=== Section Start ===

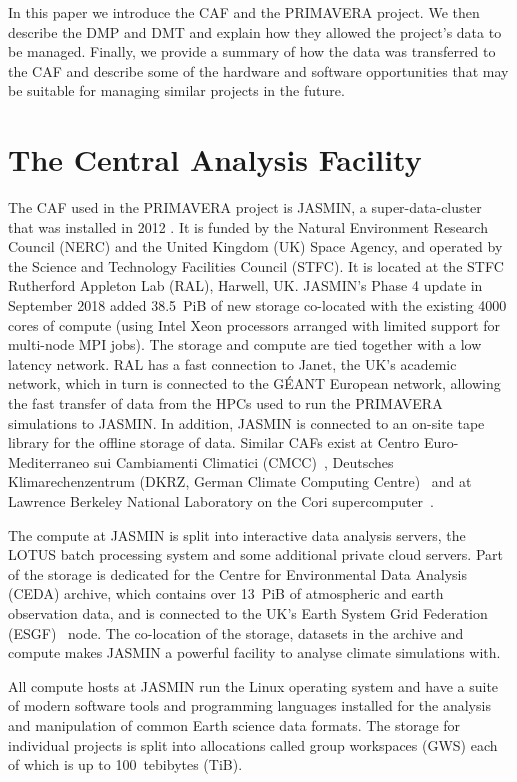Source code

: \documentclass[gmd, manuscript]{copernicus}
\begin{document}
In this paper we introduce the CAF and the PRIMAVERA project. We then describe the DMP and DMT and explain how they allowed the project's data to be managed. Finally, we provide a summary of how the data was transferred to the CAF and describe some of the hardware and software opportunities that may be suitable for managing similar projects in the future.

\section{The Central Analysis Facility}

The CAF used in the PRIMAVERA project is JASMIN, a super-data-cluster that was installed in 2012 \citep{lawrence2013storing}. It is funded by the Natural Environment Research Council (NERC) and the United Kingdom (UK) Space Agency, and operated by the Science and Technology Facilities Council (STFC). It is located at the STFC Rutherford Appleton Lab (RAL), Harwell, UK. JASMIN's Phase 4 update in September 2018 added 38.5~PiB of new storage co-located with the existing 4000 cores of compute (using Intel Xeon processors arranged with limited support for multi-node MPI jobs). The storage and compute are tied together with a low latency network. RAL has a fast connection to Janet, the UK's academic network, which in turn is connected to the G\'{E}ANT European network, allowing the fast transfer of data from the HPCs used to run the PRIMAVERA simulations to JASMIN. In addition, JASMIN is connected to an on-site tape library for the offline storage of data. Similar CAFs exist at Centro Euro-Mediterraneo sui Cambiamenti Climatici (CMCC)~\citep{CMCC}, Deutsches Klimarechenzentrum (DKRZ, German Climate Computing Centre)~\citep{dkrz} and at Lawrence Berkeley National Laboratory on the Cori supercomputer~\citep{cori}.

The compute at JASMIN is split into interactive data analysis servers, the LOTUS batch processing system and some additional private cloud servers. Part of the storage is dedicated for the Centre for Environmental Data Analysis (CEDA) archive, which contains over 13~PiB of atmospheric and earth observation data, and is connected to the UK's Earth System Grid Federation (ESGF)~\citep{ESGFCinquini}\citep{gmd-14-629-2021} node. The co-location of the storage, datasets in the archive and compute makes JASMIN a powerful facility to analyse climate simulations with.

All compute hosts at JASMIN run the Linux operating system and have a suite of modern software tools and programming languages installed for the analysis and manipulation of common Earth science data formats. The storage for individual projects is split into allocations called group workspaces (GWS) each of which is up to 100~tebibytes (TiB).
\end{document}
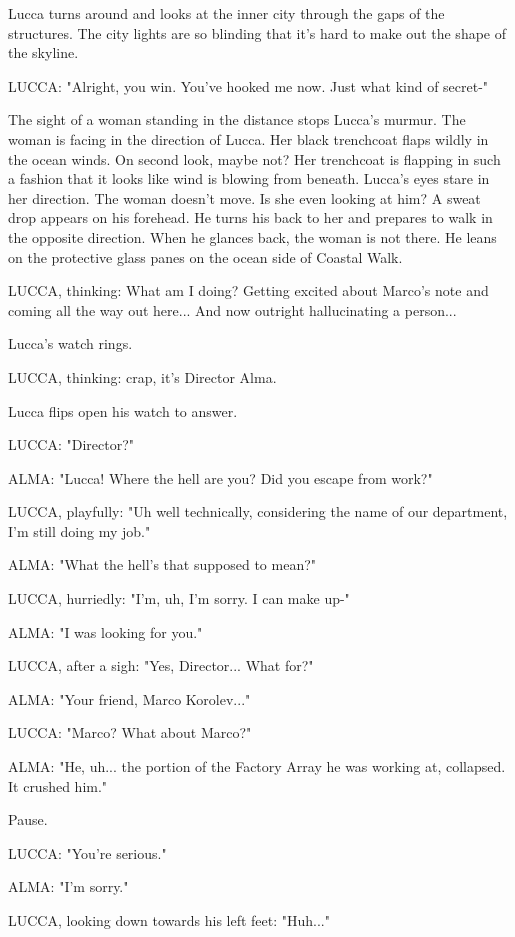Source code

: \documentclass[11pt]{article}
\begin{document}
Lucca turns around and looks at the inner city through the gaps of the structures. 
The city lights are so blinding that it's hard to make out the shape of the skyline.

LUCCA: "Alright, you win. You've hooked me now. Just what kind of secret-"

The sight of a woman standing in the distance stops Lucca's murmur. 
The woman is facing in the direction of Lucca.
Her black trenchcoat flaps wildly in the ocean winds. 
On second look, maybe not?
Her trenchcoat is flapping in such a fashion that it looks like wind is blowing from beneath.
Lucca's eyes stare in her direction. 
The woman doesn't move. Is she even looking at him?
A sweat drop appears on his forehead. 
He turns his back to her and prepares to walk in the opposite direction. 
When he glances back, the woman is not there. 
He leans on the protective glass panes on the ocean side of Coastal Walk. 

LUCCA, thinking: 
What am I doing? 
Getting excited about Marco's note and coming all the way out here...
And now outright hallucinating a person...

Lucca's watch rings. 

LUCCA, thinking: crap, it's Director Alma. 

Lucca flips open his watch to answer.

LUCCA: "Director?"

ALMA: "Lucca! Where the hell are you? Did you escape from work?"

LUCCA, playfully: "Uh well technically, considering the name of our department, I'm still doing my job."

ALMA: "What the hell's that supposed to mean?"

LUCCA, hurriedly: "I'm, uh, I'm sorry. I can make up-"

ALMA: "I was looking for you."

LUCCA, after a sigh: "Yes, Director... What for?"

ALMA: "Your friend, Marco Korolev..."

LUCCA: "Marco? What about Marco?"

ALMA: "He, uh... the portion of the Factory Array he was working at, collapsed. It crushed him."

Pause. 

LUCCA: "You're serious."

ALMA: "I'm sorry."

LUCCA, looking down towards his left feet: "Huh..."
\end{document}
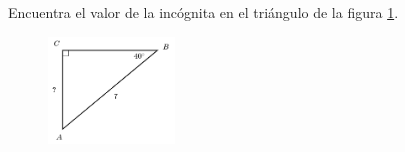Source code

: Encuentra el valor de la incógnita en el triángulo de la figura \ref{fig:lados_functrig_01}.
\begin{figure}[H]
    \begin{center}
        \includegraphics[width=0.3\textwidth]{../images/lados_functrig_01.png}
    \end{center}
    \caption{}
    \label{fig:lados_functrig_01}
\end{figure}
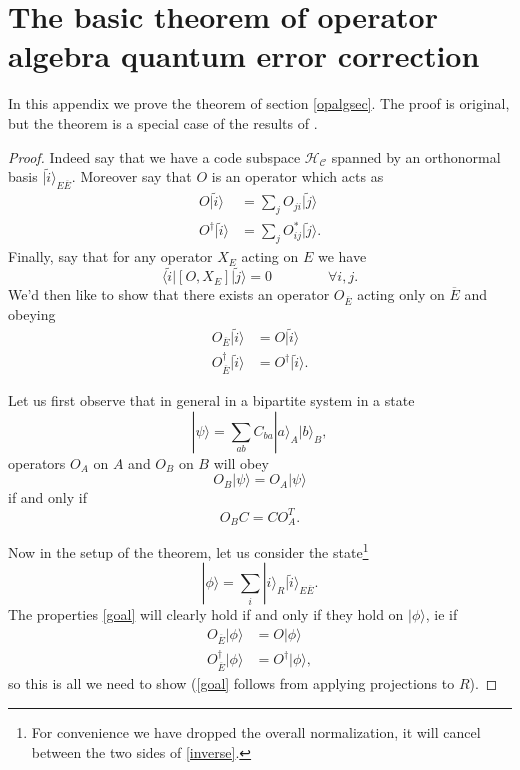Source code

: \documentclass[11pt]{article}
\newcommand{\be}{\begin{equation}}
\newcommand{\ee}{\end{equation}}
\newcommand{\HC}{\mathcal{H}_{\mathcal{C}}}
\newcommand{\lan}{\langle}
\newcommand{\ran}{\rangle}
\newcommand{\wt}{\widetilde}
\newcommand{\ol}{\overline}
\begin{document}
\section{The basic theorem of operator algebra quantum error correction} \label{thmapp}
In this appendix we prove the theorem of section \ref{opalgsec}.  The proof is original, but the theorem is a special case of the results of \cite{beny2007generalization,beny2007quantum}.
\begin{proof}
Indeed say that we have a code subspace $\HC$ spanned by an orthonormal basis $|\wt{i}\ran_{E\ol{E}}$.  Moreover say that $O$ is an operator which acts as
\begin{align}\nonumber
O|\wt{i}\ran&=\sum_j O_{ji}|\wt{j}\ran\\
O^\dagger|\wt{i}\ran&=\sum_j O_{ij}^*|\wt{j}\ran.
\end{align}
Finally, say that for any operator $X_E$ acting on $E$ we have
\be\label{commcond}
\lan \wt{i}|[O,X_E]|\wt{j}\ran=0  \qquad \qquad \forall  i,j.
\ee
We'd then like to show that there exists an operator $O_{\ol{E}}$ acting only on $\ol{E}$ and obeying
\begin{align}\nonumber
O_{\ol{E}}|\wt{i}\ran&=O|\wt{i}\ran\\
O_{\ol{E}}^\dagger|\wt{i}\ran&=O^\dagger |\wt{i}\ran.\label{goal}
\end{align}

Let us first observe that in general in a bipartite system in a state
\be
|\psi\ran=\sum_{ab}C_{ba}|a\ran_A |b\ran_B,
\ee
operators $O_A$ on $A$ and $O_B$ on $B$ will obey 
\be
O_B|\psi\ran=O_A|\psi\ran
\ee
if and only if 
\be\label{inverse}
O_B C=C O_A^T.
\ee


Now in the setup of the theorem, let us consider the state\footnote{For convenience we have dropped the overall normalization, it will cancel between the two sides of \eqref{inverse}.}
\be\label{phidef}
|\phi\ran=\sum_i|i\ran_R |\wt{i}\ran_{E\ol{E}}.
\ee
The properties \eqref{goal} will clearly hold if and only if they hold on $|\phi\ran$, ie if
\begin{align}\nonumber
O_{\ol{E}}|\phi\ran&=O|\phi\ran\\
O_{\ol{E}}^\dagger|\phi\ran&=O^\dagger |\phi\ran,\label{goal2}
\end{align}
so this is all we need to show (\eqref{goal} follows from applying projections to $R$).  


\end{proof}
\end{document}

=== Section End ===

Exercise description: Transcribe every line in the entries above, taking out only the images.

Exercise response:
Source code

: \documentclass[gmd, manuscript]{copernicus}
\begin{document}
In this paper we introduce the CAF and the PRIMAVERA project. We then describe the DMP and DMT and explain how they allowed the project's data to be managed. Finally, we provide a summary of how the data was transferred to the CAF and describe some of the hardware and software opportunities that may be suitable for managing similar projects in the future.

\section{The Central Analysis Facility}

The CAF used in the PRIMAVERA project is JASMIN, a super-data-cluster that was installed in 2012 \citep{lawrence2013storing}. It is funded by the Natural Environment Research Council (NERC) and the United Kingdom (UK) Space Agency, and operated by the Science and Technology Facilities Council (STFC). It is located at the STFC Rutherford Appleton Lab (RAL), Harwell, UK. JASMIN's Phase 4 update in September 2018 added 38.5~PiB of new storage co-located with the existing 4000 cores of compute (using Intel Xeon processors arranged with limited support for multi-node MPI jobs). The storage and compute are tied together with a low latency network. RAL has a fast connection to Janet, the UK's academic network, which in turn is connected to the G\'{E}ANT European network, allowing the fast transfer of data from the HPCs used to run the PRIMAVERA simulations to JASMIN. In addition, JASMIN is connected to an on-site tape library for the offline storage of data. Similar CAFs exist at Centro Euro-Mediterraneo sui Cambiamenti Climatici (CMCC)~\citep{CMCC}, Deutsches Klimarechenzentrum (DKRZ, German Climate Computing Centre)~\citep{dkrz} and at Lawrence Berkeley National Laboratory on the Cori supercomputer~\citep{cori}.

The compute at JASMIN is split into interactive data analysis servers, the LOTUS batch processing system and some additional private cloud servers. Part of the storage is dedicated for the Centre for Environmental Data Analysis (CEDA) archive, which contains over 13~PiB of atmospheric and earth observation data, and is connected to the UK's Earth System Grid Federation (ESGF)~\citep{ESGFCinquini}\citep{gmd-14-629-2021} node. The co-location of the storage, datasets in the archive and compute makes JASMIN a powerful facility to analyse climate simulations with.

All compute hosts at JASMIN run the Linux operating system and have a suite of modern software tools and programming languages installed for the analysis and manipulation of common Earth science data formats. The storage for individual projects is split into allocations called group workspaces (GWS) each of which is up to 100~tebibytes (TiB).
\end{document}
Source code

: \documentclass[11pt]{article}
\begin{document}
Lucca turns around and looks at the inner city through the gaps of the structures. 
The city lights are so blinding that it's hard to make out the shape of the skyline.

LUCCA: "Alright, you win. You've hooked me now. Just what kind of secret-"

The sight of a woman standing in the distance stops Lucca's murmur. 
The woman is facing in the direction of Lucca.
Her black trenchcoat flaps wildly in the ocean winds. 
On second look, maybe not?
Her trenchcoat is flapping in such a fashion that it looks like wind is blowing from beneath.
Lucca's eyes stare in her direction. 
The woman doesn't move. Is she even looking at him?
A sweat drop appears on his forehead. 
He turns his back to her and prepares to walk in the opposite direction. 
When he glances back, the woman is not there. 
He leans on the protective glass panes on the ocean side of Coastal Walk. 

LUCCA, thinking: 
What am I doing? 
Getting excited about Marco's note and coming all the way out here...
And now outright hallucinating a person...

Lucca's watch rings. 

LUCCA, thinking: crap, it's Director Alma. 

Lucca flips open his watch to answer.

LUCCA: "Director?"

ALMA: "Lucca! Where the hell are you? Did you escape from work?"

LUCCA, playfully: "Uh well technically, considering the name of our department, I'm still doing my job."

ALMA: "What the hell's that supposed to mean?"

LUCCA, hurriedly: "I'm, uh, I'm sorry. I can make up-"

ALMA: "I was looking for you."

LUCCA, after a sigh: "Yes, Director... What for?"

ALMA: "Your friend, Marco Korolev..."

LUCCA: "Marco? What about Marco?"

ALMA: "He, uh... the portion of the Factory Array he was working at, collapsed. It crushed him."

Pause. 

LUCCA: "You're serious."

ALMA: "I'm sorry."

LUCCA, looking down towards his left feet: "Huh..."
\end{document}
Source code

: Encuentra el valor de la incógnita en el triángulo de la figura \ref{fig:lados_functrig_01}.
\begin{figure}[H]
    \begin{center}
        \includegraphics[width=0.3\textwidth]{../images/lados_functrig_01.png}
    \end{center}
    \caption{}
    \label{fig:lados_functrig_01}
\end{figure}
Source code

: \documentclass[11pt]{article}
\newcommand{\be}{\begin{equation}}
\newcommand{\ee}{\end{equation}}
\newcommand{\HC}{\mathcal{H}_{\mathcal{C}}}
\newcommand{\lan}{\langle}
\newcommand{\ran}{\rangle}
\newcommand{\wt}{\widetilde}
\newcommand{\ol}{\overline}
\begin{document}
\section{The basic theorem of operator algebra quantum error correction} \label{thmapp}
In this appendix we prove the theorem of section \ref{opalgsec}.  The proof is original, but the theorem is a special case of the results of \cite{beny2007generalization,beny2007quantum}.
\begin{proof}
Indeed say that we have a code subspace $\HC$ spanned by an orthonormal basis $|\wt{i}\ran_{E\ol{E}}$.  Moreover say that $O$ is an operator which acts as
\begin{align}\nonumber
O|\wt{i}\ran&=\sum_j O_{ji}|\wt{j}\ran\\
O^\dagger|\wt{i}\ran&=\sum_j O_{ij}^*|\wt{j}\ran.
\end{align}
Finally, say that for any operator $X_E$ acting on $E$ we have
\be\label{commcond}
\lan \wt{i}|[O,X_E]|\wt{j}\ran=0  \qquad \qquad \forall  i,j.
\ee
We'd then like to show that there exists an operator $O_{\ol{E}}$ acting only on $\ol{E}$ and obeying
\begin{align}\nonumber
O_{\ol{E}}|\wt{i}\ran&=O|\wt{i}\ran\\
O_{\ol{E}}^\dagger|\wt{i}\ran&=O^\dagger |\wt{i}\ran.\label{goal}
\end{align}

Let us first observe that in general in a bipartite system in a state
\be
|\psi\ran=\sum_{ab}C_{ba}|a\ran_A |b\ran_B,
\ee
operators $O_A$ on $A$ and $O_B$ on $B$ will obey 
\be
O_B|\psi\ran=O_A|\psi\ran
\ee
if and only if 
\be\label{inverse}
O_B C=C O_A^T.
\ee


Now in the setup of the theorem, let us consider the state\footnote{For convenience we have dropped the overall normalization, it will cancel between the two sides of \eqref{inverse}.}
\be\label{phidef}
|\phi\ran=\sum_i|i\ran_R |\wt{i}\ran_{E\ol{E}}.
\ee
The properties \eqref{goal} will clearly hold if and only if they hold on $|\phi\ran$, ie if
\begin{align}\nonumber
O_{\ol{E}}|\phi\ran&=O|\phi\ran\\
O_{\ol{E}}^\dagger|\phi\ran&=O^\dagger |\phi\ran,\label{goal2}
\end{align}
so this is all we need to show (\eqref{goal} follows from applying projections to $R$).  


\end{proof}
\end{document}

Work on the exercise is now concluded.